À partir de ce constat, aboutir à voir en Albator un “nihiliste vertueux” n’est pas tiré par les cheveux. Il ne se bat en effet pas pour une “cause”… il n’y a pas de raison de vivre grandiose comme le patriotisme, le “plus grand bien”, ou encore une divinité. Albator est un athée total d’ailleurs : il n’y a qu’un univers infini dans lequel ne s’exercent que des volontés… parfois conflictuelles.

Est-ce pour autant une lutte à la mort, un chacun pour soi ?

Non, car Albator, même borderline nihiliste, demeure vertueux. Il est loyal envers ses amis, et tous les membres de l’Atlantis. Loyal aussi avec l’Atlantis, vaisseau miracle qui est animé de la présence de Toshirō, l’ami le plus proche de notre pirate, ingénieur et créateur de l’Atlantis en lequel il se téléchargea à sa mort. Albator ne vit pas sans code, un code ce chevalerie, un code samurai. Ainsi, il n’abattra jamais, mais alors jamais, quelqu’un dans le dos. Donc nihiliste ? Pas tout à fait. Par contre ses “valeurs”, ce sont les siennes, et personne ne vient forcer Albator à faire des choix qui ne sont pas les siens.

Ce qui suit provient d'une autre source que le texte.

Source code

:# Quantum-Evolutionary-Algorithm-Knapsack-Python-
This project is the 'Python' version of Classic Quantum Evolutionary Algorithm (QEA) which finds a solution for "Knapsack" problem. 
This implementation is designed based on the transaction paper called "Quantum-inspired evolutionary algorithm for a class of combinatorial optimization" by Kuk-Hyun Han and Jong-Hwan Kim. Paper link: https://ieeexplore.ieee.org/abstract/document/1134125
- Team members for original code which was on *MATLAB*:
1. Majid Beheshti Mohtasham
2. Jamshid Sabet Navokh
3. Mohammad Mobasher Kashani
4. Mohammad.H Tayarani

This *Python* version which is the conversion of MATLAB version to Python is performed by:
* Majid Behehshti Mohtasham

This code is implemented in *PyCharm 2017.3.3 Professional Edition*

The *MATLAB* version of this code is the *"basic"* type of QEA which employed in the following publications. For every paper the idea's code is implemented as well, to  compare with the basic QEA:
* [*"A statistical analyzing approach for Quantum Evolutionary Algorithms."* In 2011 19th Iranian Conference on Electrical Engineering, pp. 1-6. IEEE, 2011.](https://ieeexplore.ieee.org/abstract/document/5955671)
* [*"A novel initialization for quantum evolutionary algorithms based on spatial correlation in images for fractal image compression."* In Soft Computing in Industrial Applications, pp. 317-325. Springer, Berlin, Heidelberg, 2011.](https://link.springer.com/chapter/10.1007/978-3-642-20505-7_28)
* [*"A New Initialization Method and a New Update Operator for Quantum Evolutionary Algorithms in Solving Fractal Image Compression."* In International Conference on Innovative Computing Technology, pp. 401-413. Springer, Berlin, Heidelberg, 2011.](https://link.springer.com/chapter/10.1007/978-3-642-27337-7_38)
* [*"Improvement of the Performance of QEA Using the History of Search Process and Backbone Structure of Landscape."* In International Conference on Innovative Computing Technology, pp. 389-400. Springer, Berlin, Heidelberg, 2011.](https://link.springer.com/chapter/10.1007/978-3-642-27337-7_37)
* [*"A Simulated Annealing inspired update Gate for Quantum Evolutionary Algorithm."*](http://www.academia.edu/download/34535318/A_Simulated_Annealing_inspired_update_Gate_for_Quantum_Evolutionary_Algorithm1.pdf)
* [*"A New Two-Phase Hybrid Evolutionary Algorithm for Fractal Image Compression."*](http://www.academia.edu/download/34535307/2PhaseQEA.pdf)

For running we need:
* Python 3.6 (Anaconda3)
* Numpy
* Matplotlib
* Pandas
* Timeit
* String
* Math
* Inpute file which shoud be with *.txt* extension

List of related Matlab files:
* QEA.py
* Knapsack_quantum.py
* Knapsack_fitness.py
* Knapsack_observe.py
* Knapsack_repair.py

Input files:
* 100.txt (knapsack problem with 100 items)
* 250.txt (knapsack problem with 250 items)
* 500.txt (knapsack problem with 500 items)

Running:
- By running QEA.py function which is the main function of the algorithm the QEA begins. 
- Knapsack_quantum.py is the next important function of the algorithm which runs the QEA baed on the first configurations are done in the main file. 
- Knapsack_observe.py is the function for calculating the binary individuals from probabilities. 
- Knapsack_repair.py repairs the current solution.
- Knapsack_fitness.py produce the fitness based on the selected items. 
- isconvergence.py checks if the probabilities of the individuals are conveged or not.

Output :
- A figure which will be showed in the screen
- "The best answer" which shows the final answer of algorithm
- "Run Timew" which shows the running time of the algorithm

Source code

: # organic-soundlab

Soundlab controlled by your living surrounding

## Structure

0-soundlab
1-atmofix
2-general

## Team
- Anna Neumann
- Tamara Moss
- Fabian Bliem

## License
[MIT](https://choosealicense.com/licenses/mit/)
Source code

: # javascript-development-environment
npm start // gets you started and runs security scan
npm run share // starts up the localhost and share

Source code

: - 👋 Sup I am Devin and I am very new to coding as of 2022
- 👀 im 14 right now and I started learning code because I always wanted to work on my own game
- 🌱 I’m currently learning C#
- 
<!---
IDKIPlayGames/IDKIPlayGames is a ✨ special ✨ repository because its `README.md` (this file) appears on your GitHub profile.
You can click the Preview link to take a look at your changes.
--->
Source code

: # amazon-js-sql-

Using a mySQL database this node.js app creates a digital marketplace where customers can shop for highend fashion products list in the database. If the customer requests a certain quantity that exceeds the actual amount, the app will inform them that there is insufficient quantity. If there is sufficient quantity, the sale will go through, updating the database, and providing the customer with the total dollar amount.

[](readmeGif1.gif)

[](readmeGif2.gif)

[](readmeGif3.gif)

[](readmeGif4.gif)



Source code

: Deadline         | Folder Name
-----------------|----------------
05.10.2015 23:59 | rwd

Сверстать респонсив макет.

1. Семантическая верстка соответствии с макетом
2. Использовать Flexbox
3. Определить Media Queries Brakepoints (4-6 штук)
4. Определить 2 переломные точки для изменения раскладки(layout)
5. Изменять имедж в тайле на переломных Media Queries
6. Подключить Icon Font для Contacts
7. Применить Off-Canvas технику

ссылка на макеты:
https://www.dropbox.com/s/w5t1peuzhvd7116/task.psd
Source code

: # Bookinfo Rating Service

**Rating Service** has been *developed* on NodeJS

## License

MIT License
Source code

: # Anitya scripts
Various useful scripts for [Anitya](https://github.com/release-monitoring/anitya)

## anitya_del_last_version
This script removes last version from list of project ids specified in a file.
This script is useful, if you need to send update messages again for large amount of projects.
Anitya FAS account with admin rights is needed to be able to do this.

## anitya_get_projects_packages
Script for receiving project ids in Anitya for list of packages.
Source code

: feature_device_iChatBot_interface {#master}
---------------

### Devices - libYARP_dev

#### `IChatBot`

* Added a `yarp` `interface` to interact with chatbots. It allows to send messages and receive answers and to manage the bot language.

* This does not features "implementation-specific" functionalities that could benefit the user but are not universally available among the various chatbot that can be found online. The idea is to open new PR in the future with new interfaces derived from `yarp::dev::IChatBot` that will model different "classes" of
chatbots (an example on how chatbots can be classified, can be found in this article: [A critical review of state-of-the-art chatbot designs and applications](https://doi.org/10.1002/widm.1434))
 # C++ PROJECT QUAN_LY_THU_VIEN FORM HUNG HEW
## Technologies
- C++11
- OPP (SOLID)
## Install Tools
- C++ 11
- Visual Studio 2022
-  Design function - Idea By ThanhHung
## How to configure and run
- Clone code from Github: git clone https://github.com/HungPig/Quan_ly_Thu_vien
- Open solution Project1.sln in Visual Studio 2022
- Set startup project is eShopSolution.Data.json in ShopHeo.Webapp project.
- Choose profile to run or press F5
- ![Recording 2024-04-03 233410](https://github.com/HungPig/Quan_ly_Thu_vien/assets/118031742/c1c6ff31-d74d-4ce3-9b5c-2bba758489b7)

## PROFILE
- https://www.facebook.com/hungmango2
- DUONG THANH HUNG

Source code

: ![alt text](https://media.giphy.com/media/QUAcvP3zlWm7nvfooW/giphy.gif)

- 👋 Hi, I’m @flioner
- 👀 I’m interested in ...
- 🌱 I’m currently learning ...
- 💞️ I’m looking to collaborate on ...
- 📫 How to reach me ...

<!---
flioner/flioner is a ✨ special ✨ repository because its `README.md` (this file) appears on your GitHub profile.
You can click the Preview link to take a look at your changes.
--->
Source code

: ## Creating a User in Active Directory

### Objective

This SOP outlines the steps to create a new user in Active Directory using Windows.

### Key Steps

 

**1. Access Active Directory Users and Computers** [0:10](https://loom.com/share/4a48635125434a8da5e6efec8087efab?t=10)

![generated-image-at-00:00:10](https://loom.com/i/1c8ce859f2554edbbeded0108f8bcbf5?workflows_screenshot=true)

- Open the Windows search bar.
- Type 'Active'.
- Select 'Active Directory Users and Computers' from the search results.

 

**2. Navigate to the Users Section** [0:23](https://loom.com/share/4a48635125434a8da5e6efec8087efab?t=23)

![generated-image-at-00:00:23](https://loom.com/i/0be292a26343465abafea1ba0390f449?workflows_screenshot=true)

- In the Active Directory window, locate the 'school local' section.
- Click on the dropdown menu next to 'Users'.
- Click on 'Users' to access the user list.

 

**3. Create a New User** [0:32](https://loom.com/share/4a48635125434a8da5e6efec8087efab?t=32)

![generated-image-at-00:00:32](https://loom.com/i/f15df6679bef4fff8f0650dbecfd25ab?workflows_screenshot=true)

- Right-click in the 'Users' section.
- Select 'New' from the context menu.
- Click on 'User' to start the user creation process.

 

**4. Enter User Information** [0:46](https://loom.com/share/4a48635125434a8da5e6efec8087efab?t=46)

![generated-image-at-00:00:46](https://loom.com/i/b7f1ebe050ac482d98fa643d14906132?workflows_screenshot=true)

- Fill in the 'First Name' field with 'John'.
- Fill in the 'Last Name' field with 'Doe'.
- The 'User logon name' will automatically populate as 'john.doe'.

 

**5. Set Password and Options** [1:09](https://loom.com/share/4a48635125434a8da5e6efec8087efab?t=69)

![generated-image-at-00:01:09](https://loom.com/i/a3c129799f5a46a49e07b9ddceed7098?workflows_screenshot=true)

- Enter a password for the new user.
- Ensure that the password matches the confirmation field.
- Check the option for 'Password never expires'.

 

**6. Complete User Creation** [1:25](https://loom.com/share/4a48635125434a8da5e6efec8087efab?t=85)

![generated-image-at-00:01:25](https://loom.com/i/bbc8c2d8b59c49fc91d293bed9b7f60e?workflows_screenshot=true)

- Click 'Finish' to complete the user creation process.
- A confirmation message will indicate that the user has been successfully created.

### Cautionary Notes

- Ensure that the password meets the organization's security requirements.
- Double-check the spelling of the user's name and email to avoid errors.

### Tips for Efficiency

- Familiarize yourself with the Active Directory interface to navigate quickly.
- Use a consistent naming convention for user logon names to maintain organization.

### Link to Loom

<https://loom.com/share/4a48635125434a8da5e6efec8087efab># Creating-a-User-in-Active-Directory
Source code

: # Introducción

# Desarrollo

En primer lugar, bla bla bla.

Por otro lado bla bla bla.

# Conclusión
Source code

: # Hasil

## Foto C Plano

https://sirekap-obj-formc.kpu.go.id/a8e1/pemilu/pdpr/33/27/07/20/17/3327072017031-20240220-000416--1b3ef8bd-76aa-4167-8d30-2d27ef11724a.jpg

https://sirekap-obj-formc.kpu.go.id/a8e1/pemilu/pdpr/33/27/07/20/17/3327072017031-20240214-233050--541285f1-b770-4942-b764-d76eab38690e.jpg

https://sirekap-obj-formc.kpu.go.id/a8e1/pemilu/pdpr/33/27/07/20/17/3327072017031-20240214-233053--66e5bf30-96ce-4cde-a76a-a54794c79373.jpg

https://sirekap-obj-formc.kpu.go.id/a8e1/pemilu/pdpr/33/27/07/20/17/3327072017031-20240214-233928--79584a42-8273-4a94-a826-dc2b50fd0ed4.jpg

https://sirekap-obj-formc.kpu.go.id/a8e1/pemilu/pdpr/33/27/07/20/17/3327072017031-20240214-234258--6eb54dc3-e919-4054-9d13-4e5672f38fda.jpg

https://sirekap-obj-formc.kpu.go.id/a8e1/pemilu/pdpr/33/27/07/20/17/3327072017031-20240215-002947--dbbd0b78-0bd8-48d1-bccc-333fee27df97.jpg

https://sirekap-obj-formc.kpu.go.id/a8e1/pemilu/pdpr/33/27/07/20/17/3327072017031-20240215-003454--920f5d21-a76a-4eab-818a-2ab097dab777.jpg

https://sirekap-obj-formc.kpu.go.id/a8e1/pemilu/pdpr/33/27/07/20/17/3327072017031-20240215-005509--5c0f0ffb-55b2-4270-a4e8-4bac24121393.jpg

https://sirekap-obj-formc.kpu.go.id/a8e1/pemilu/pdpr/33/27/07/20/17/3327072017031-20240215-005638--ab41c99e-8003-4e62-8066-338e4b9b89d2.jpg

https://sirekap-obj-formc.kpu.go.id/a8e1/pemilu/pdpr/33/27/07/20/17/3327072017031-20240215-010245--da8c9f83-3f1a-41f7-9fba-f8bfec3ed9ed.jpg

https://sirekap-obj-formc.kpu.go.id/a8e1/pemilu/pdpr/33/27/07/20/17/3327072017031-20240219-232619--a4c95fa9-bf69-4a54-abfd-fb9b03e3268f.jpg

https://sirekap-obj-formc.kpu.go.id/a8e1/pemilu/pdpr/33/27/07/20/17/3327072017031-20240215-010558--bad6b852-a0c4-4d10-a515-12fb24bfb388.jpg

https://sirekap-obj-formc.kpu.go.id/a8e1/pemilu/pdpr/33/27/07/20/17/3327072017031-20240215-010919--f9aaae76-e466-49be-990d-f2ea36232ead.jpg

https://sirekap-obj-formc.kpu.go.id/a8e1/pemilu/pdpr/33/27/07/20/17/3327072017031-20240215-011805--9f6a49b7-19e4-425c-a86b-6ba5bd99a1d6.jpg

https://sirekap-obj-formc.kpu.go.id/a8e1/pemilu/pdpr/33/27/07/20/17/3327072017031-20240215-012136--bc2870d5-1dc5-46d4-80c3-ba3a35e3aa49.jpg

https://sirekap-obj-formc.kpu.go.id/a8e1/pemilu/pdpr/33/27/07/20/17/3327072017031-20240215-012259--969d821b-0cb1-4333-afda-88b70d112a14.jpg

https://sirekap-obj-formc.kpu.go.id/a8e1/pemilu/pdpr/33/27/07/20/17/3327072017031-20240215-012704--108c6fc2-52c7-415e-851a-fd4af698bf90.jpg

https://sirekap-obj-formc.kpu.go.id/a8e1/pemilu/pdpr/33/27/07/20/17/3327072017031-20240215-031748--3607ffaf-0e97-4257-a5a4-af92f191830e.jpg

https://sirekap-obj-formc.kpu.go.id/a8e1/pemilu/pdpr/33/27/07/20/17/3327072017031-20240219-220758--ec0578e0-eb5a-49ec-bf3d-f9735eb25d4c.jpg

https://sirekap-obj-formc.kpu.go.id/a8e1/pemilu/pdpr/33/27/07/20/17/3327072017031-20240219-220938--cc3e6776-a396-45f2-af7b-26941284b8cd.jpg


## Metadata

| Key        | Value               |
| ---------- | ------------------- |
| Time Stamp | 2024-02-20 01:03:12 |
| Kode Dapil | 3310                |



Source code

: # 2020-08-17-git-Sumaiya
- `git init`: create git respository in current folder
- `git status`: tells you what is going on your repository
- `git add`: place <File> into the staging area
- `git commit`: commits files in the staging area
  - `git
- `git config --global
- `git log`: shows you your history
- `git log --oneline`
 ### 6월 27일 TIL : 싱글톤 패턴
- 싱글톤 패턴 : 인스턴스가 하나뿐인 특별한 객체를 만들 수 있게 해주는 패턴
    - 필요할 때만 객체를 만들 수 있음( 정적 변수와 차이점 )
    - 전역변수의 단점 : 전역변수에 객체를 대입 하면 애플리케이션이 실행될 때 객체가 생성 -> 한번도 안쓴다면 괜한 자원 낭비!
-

C’est là qu’Albator devient quelque peu biographique.

Mais ce n’est pas la biographie de Leiji Matsumoto, mais celle de son père, Tsuyoshi Mastumoto1. Pilote pour l’armée japonaise, instructeur pendant la Seconde guerre mondiale, la fin de cette dernière le traumatisa tellement qu’il refusa de piloter à nouveau. Il aurait pu, comme de nombreux pilotes de guerre à cette époque, au Japon ou ailleurs, devenir pilote commercial. Avec son expérience, un emploi lui était garanti. Matsumoto senior n’en fit rien. Honte de… d’avoir vu son pays être l’agresseur dans cette guerre ? Honte de… s’être vu vaincu, envahit, et occupé ? Honte… sentiment d’avoir été trahit par ses supérieurs ? Un peu de tout cela peut-être.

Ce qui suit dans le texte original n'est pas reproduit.